-- What needs to be done --
Return the listing exactly, please; no pictures.

-- Task inputs --
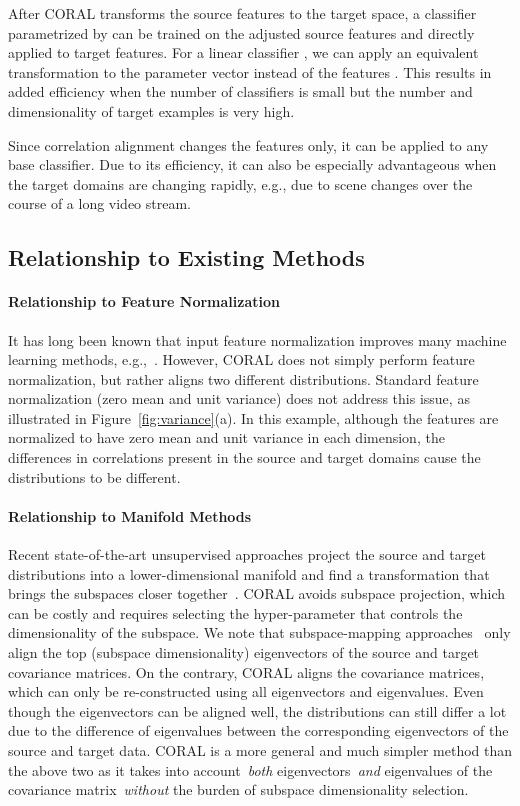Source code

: \documentclass[letterpaper]{article}
\begin{document}
After CORAL transforms the source features to the target space, a classifier  parametrized by  can be trained on the adjusted source features and directly applied to target features. For a linear classifier 
,
we can apply an equivalent transformation to the parameter vector  instead of the features . This results in added efficiency when the number of classifiers is small but the number and dimensionality of target examples is very high.

Since correlation alignment changes the features only, it can be applied to any base classifier. Due to its efficiency, it can also be especially advantageous when the target domains are changing rapidly, e.g., due to scene changes over the course of a long video stream. 

\subsection{Relationship to Existing Methods}
\paragraph{Relationship to Feature Normalization} 
It has long been known that input feature normalization improves many machine learning methods, e.g.,~\cite{batchnorm}. However, CORAL does not simply perform feature normalization, but rather aligns two different distributions. Standard feature normalization (zero mean and unit variance) does not address this issue, as illustrated in Figure~\ref{fig:variance}(a). In this example, although the features are normalized to have zero mean and unit variance in each dimension, the differences in correlations present in the source and target domains cause the distributions to be different. 

\paragraph{Relationship to Manifold Methods} 
 Recent state-of-the-art unsupervised approaches project the source and target distributions into a lower-dimensional manifold and find a transformation that brings the subspaces closer together~\cite{gopalan-iccv11,gfk,sasb,outlooks}. CORAL avoids subspace projection, which can be costly and requires selecting the hyper-parameter that controls the dimensionality of the subspace. We note that subspace-mapping approaches~\cite{outlooks,sasb} only align the top  (subspace dimensionality) eigenvectors of the source and target covariance matrices. On the contrary, CORAL aligns the covariance matrices, which can only be re-constructed using all eigenvectors and eigenvalues. Even though the eigenvectors can be aligned well, the distributions can still differ a lot due to the difference of eigenvalues between the corresponding eigenvectors of the source and target data. CORAL is a more general and much simpler method than the above two as it takes into account~\emph{both} eigenvectors~\emph{and} eigenvalues of the covariance matrix~\emph{without} the burden of subspace dimensionality selection. 
\end{document}

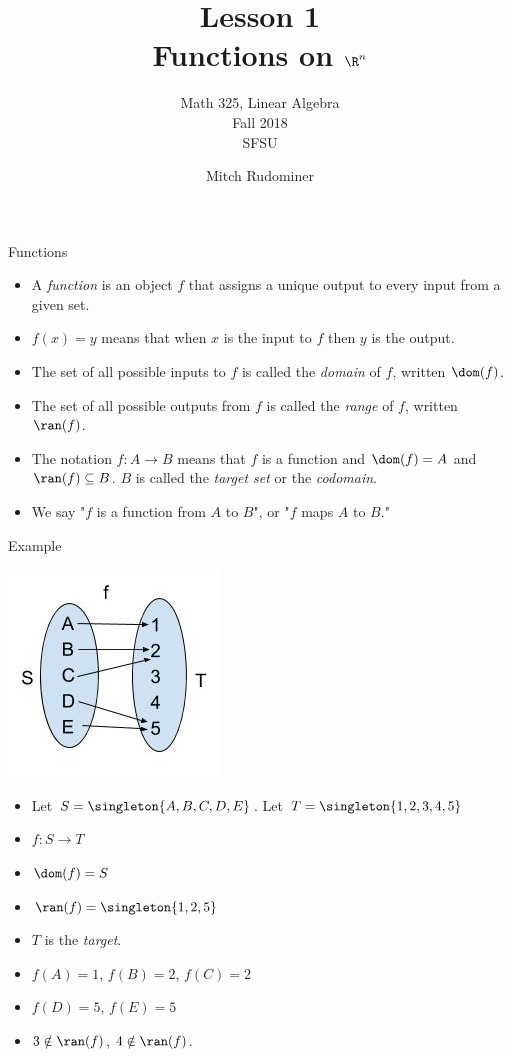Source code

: \documentclass{beamer}
\title{Lesson 1 \\ Functions on $\R^n$}
\subtitle{Math 325, Linear Algebra \\ Fall 2018 \\ SFSU}
\author{Mitch Rudominer}
\date{}
\begin{document}
\begin{frame}
  \titlepage
\end{frame}


\begin{frame}{Functions}

  \begin{itemize}
  \item  A \emph{function} is an object $f$ that assigns a unique output
  to every input from a given set.
  \item $f(x) = y$ means that when $x$ is the input to $f$ then $y$ is the output.
  \item The set of all possible inputs to $f$ is called the \emph{domain} of $f$,
  written $\dom(f)$.
  \item The set of all possible outputs from $f$ is called the \emph{range} of $f$,
  written $\ran(f)$.
  \item The notation $f:A \to B$ means that $f$ is a function and
  $\dom(f)=A$ and $\ran(f)\subseteq B$. $B$ is called the \emph{target set}
  or the \emph{codomain}.
  \item We say "$f$ is a function from $A$ to $B$", or "$f$ maps $A$ to $B$."
  \end{itemize}


\end{frame}

\begin{frame}{Example}
\begin{center}
\includegraphics[scale=0.25]{function1}
\end{center}

\begin{itemize}
\item Let $S=\singleton{A,B,C,D,E}$. Let $T=\singleton{1,2,3,4,5}$
\item $f:S\to T$
\item $\dom(f) = S$
\item $\ran(f) = \singleton{1,2,5}$
\item $T$ is the \emph{target}.
\item $f(A) = 1$, $f(B) = 2$, $f(C)=2$
\item $f(D) = 5$, $f(E) = 5$
\item $3 \notin \ran(f)$, $4\notin\ran(f)$.
\end{itemize}
\end{frame}
\end{document}
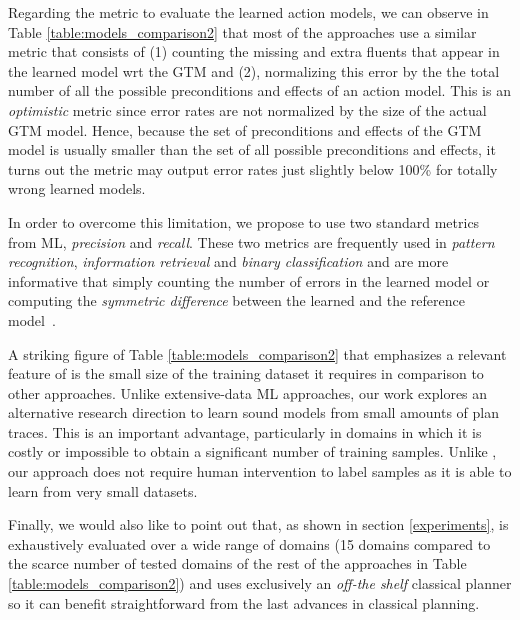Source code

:Regarding the metric to evaluate the learned action models, we can observe in Table \ref{table:models_comparison2} that most of the approaches use a similar metric that consists of (1) counting the missing and extra fluents that appear in the learned model wrt the GTM and (2), normalizing this error by the the total number of all the possible preconditions and effects of an action model. This is an \emph{optimistic} metric since error rates are not normalized by the size of the actual GTM model. Hence, because the set of preconditions and effects of the GTM model is usually smaller than the set of all possible preconditions and effects, it turns out the metric may output error rates just slightly below 100\% for totally wrong learned models.


In order to overcome this limitation, we propose to use two standard metrics from ML, {\em precision} and {\em recall}. These two metrics are frequently used in {\em pattern recognition}, {\em information retrieval} and {\em binary classification} and are more informative that simply counting the number of errors in the learned model or computing the {\em symmetric difference} between the learned and the reference model~\cite{davis2006relationship}.

A striking figure of Table \ref{table:models_comparison2} that emphasizes a relevant feature of \FAMA is the small size of the training dataset it requires in comparison to other approaches. Unlike extensive-data ML approaches, our work explores an alternative research direction to learn sound models from small amounts of plan traces. This is an important advantage, particularly in domains in which it is costly or impossible to obtain a significant number of training samples. Unlike \CAMA, our approach does not require human intervention to label samples as it is able to learn from very small datasets.

Finally, we would also like to point out that, as shown in section \ref{experiments}, \FAMA is exhaustively evaluated over a wide range of domains (15 domains compared to the scarce number of tested domains of the rest of the approaches in Table \ref{table:models_comparison2}) and uses exclusively an \emph{off-the shelf} classical planner so it can benefit straightforward from the last advances in classical planning.




























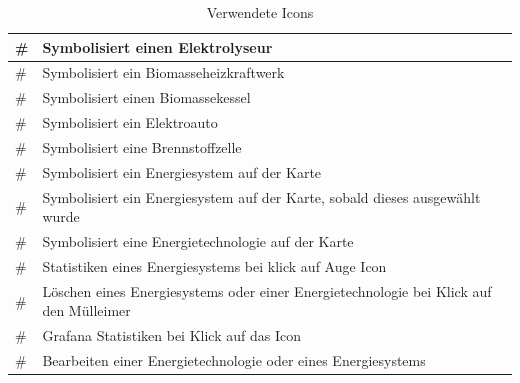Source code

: \begin{table}[]
\begin{tabular}{|l|l|}
		\# & Symbolisiert einen Elektrolyseur                         \\ \hline
		\# & Symbolisiert ein Biomasseheizkraftwerk                   \\ \hline
		\# & Symbolisiert einen Biomassekessel                        \\ \hline
		\# & Symbolisiert ein Elektroauto                             \\ \hline
		\# & Symbolisiert eine Brennstoffzelle                        \\ \hline
		\# & Symbolisiert ein Energiesystem auf der Karte             \\ \hline
		\# & Symbolisiert ein Energiesystem auf der Karte, sobald dieses ausgewählt wurde           \\ \hline
		\# & Symbolisiert eine Energietechnologie auf der Karte       \\ \hline
		\# & Statistiken eines Energiesystems bei klick auf Auge Icon \\ \hline
		\# & Löschen eines Energiesystems oder einer Energietechnologie bei Klick auf den Mülleimer \\ \hline
		\# & Grafana Statistiken bei Klick auf das Icon               \\ \hline
		\# & Bearbeiten einer Energietechnologie oder eines Energiesystems                          \\ \hline
	\end{tabular}
	\caption{Verwendete Icons}
\label{tab: Verwendete Icons }
\end{table}
\newpage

-- Result --
Source code

: \documentclass[letterpaper]{article}
\begin{document}
After CORAL transforms the source features to the target space, a classifier  parametrized by  can be trained on the adjusted source features and directly applied to target features. For a linear classifier 
,
we can apply an equivalent transformation to the parameter vector  instead of the features . This results in added efficiency when the number of classifiers is small but the number and dimensionality of target examples is very high.

Since correlation alignment changes the features only, it can be applied to any base classifier. Due to its efficiency, it can also be especially advantageous when the target domains are changing rapidly, e.g., due to scene changes over the course of a long video stream. 

\subsection{Relationship to Existing Methods}
\paragraph{Relationship to Feature Normalization} 
It has long been known that input feature normalization improves many machine learning methods, e.g.,~\cite{batchnorm}. However, CORAL does not simply perform feature normalization, but rather aligns two different distributions. Standard feature normalization (zero mean and unit variance) does not address this issue, as illustrated in Figure~\ref{fig:variance}(a). In this example, although the features are normalized to have zero mean and unit variance in each dimension, the differences in correlations present in the source and target domains cause the distributions to be different. 

\paragraph{Relationship to Manifold Methods} 
 Recent state-of-the-art unsupervised approaches project the source and target distributions into a lower-dimensional manifold and find a transformation that brings the subspaces closer together~\cite{gopalan-iccv11,gfk,sasb,outlooks}. CORAL avoids subspace projection, which can be costly and requires selecting the hyper-parameter that controls the dimensionality of the subspace. We note that subspace-mapping approaches~\cite{outlooks,sasb} only align the top  (subspace dimensionality) eigenvectors of the source and target covariance matrices. On the contrary, CORAL aligns the covariance matrices, which can only be re-constructed using all eigenvectors and eigenvalues. Even though the eigenvectors can be aligned well, the distributions can still differ a lot due to the difference of eigenvalues between the corresponding eigenvectors of the source and target data. CORAL is a more general and much simpler method than the above two as it takes into account~\emph{both} eigenvectors~\emph{and} eigenvalues of the covariance matrix~\emph{without} the burden of subspace dimensionality selection. 
\end{document}

Source code

: \documentclass{beamer}
\title{Lesson 1 \\ Functions on $\R^n$}
\subtitle{Math 325, Linear Algebra \\ Fall 2018 \\ SFSU}
\author{Mitch Rudominer}
\date{}
\begin{document}
\begin{frame}
  \titlepage
\end{frame}


\begin{frame}{Functions}

  \begin{itemize}
  \item  A \emph{function} is an object $f$ that assigns a unique output
  to every input from a given set.
  \item $f(x) = y$ means that when $x$ is the input to $f$ then $y$ is the output.
  \item The set of all possible inputs to $f$ is called the \emph{domain} of $f$,
  written $\dom(f)$.
  \item The set of all possible outputs from $f$ is called the \emph{range} of $f$,
  written $\ran(f)$.
  \item The notation $f:A \to B$ means that $f$ is a function and
  $\dom(f)=A$ and $\ran(f)\subseteq B$. $B$ is called the \emph{target set}
  or the \emph{codomain}.
  \item We say "$f$ is a function from $A$ to $B$", or "$f$ maps $A$ to $B$."
  \end{itemize}


\end{frame}

\begin{frame}{Example}
\begin{center}
\includegraphics[scale=0.25]{function1}
\end{center}

\begin{itemize}
\item Let $S=\singleton{A,B,C,D,E}$. Let $T=\singleton{1,2,3,4,5}$
\item $f:S\to T$
\item $\dom(f) = S$
\item $\ran(f) = \singleton{1,2,5}$
\item $T$ is the \emph{target}.
\item $f(A) = 1$, $f(B) = 2$, $f(C)=2$
\item $f(D) = 5$, $f(E) = 5$
\item $3 \notin \ran(f)$, $4\notin\ran(f)$.
\end{itemize}
\end{frame}
\end{document}
Source code

:Regarding the metric to evaluate the learned action models, we can observe in Table \ref{table:models_comparison2} that most of the approaches use a similar metric that consists of (1) counting the missing and extra fluents that appear in the learned model wrt the GTM and (2), normalizing this error by the the total number of all the possible preconditions and effects of an action model. This is an \emph{optimistic} metric since error rates are not normalized by the size of the actual GTM model. Hence, because the set of preconditions and effects of the GTM model is usually smaller than the set of all possible preconditions and effects, it turns out the metric may output error rates just slightly below 100\% for totally wrong learned models.


In order to overcome this limitation, we propose to use two standard metrics from ML, {\em precision} and {\em recall}. These two metrics are frequently used in {\em pattern recognition}, {\em information retrieval} and {\em binary classification} and are more informative that simply counting the number of errors in the learned model or computing the {\em symmetric difference} between the learned and the reference model~\cite{davis2006relationship}.

A striking figure of Table \ref{table:models_comparison2} that emphasizes a relevant feature of \FAMA is the small size of the training dataset it requires in comparison to other approaches. Unlike extensive-data ML approaches, our work explores an alternative research direction to learn sound models from small amounts of plan traces. This is an important advantage, particularly in domains in which it is costly or impossible to obtain a significant number of training samples. Unlike \CAMA, our approach does not require human intervention to label samples as it is able to learn from very small datasets.

Finally, we would also like to point out that, as shown in section \ref{experiments}, \FAMA is exhaustively evaluated over a wide range of domains (15 domains compared to the scarce number of tested domains of the rest of the approaches in Table \ref{table:models_comparison2}) and uses exclusively an \emph{off-the shelf} classical planner so it can benefit straightforward from the last advances in classical planning.




























Source code

: \begin{table}[]
\begin{tabular}{|l|l|}
		\# & Symbolisiert einen Elektrolyseur                         \\ \hline
		\# & Symbolisiert ein Biomasseheizkraftwerk                   \\ \hline
		\# & Symbolisiert einen Biomassekessel                        \\ \hline
		\# & Symbolisiert ein Elektroauto                             \\ \hline
		\# & Symbolisiert eine Brennstoffzelle                        \\ \hline
		\# & Symbolisiert ein Energiesystem auf der Karte             \\ \hline
		\# & Symbolisiert ein Energiesystem auf der Karte, sobald dieses ausgewählt wurde           \\ \hline
		\# & Symbolisiert eine Energietechnologie auf der Karte       \\ \hline
		\# & Statistiken eines Energiesystems bei klick auf Auge Icon \\ \hline
		\# & Löschen eines Energiesystems oder einer Energietechnologie bei Klick auf den Mülleimer \\ \hline
		\# & Grafana Statistiken bei Klick auf das Icon               \\ \hline
		\# & Bearbeiten einer Energietechnologie oder eines Energiesystems                          \\ \hline
	\end{tabular}
	\caption{Verwendete Icons}
\label{tab: Verwendete Icons }
\end{table}
\newpage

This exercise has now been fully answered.